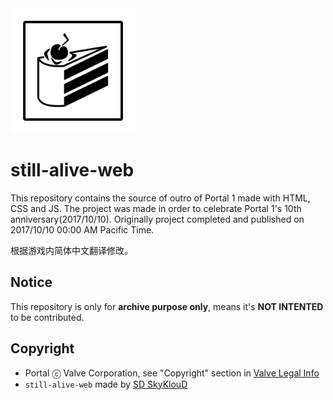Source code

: <img src="res/the-cake-is-a-lie.png" height="200px" />

# still-alive-web

This repository contains the source of outro of Portal 1 made with HTML, CSS and JS. The project was made in order to celebrate Portal 1's 10th anniversary(2017/10/10). Originally project completed and published on 2017/10/10 00:00 AM Pacific Time.

根据游戏内简体中文翻译修改。

## Notice

This repository is only for **archive purpose only**, means it's **NOT INTENTED** to be contributed.

## Copyright

-   Portal ⓒ Valve Corporation, see "Copyright" section in [Valve Legal Info](https://store.steampowered.com/legal/)
-   `still-alive-web` made by [SD SkyKlouD](https://twitter.com/_SDSkyKlouD)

→ EXERCISE REQUIREMENTS
Which lines run from the one containing "[Valve Legal Info](https://store.steampowered.com/legal/)" through the end of the material? Output exactly those lines and no others.

→ SOLUTION TO THIS TASK
-   Portal ⓒ Valve Corporation, see "Copyright" section in [Valve Legal Info](https://store.steampowered.com/legal/)
-   `still-alive-web` made by [SD SkyKlouD](https://twitter.com/_SDSkyKlouD)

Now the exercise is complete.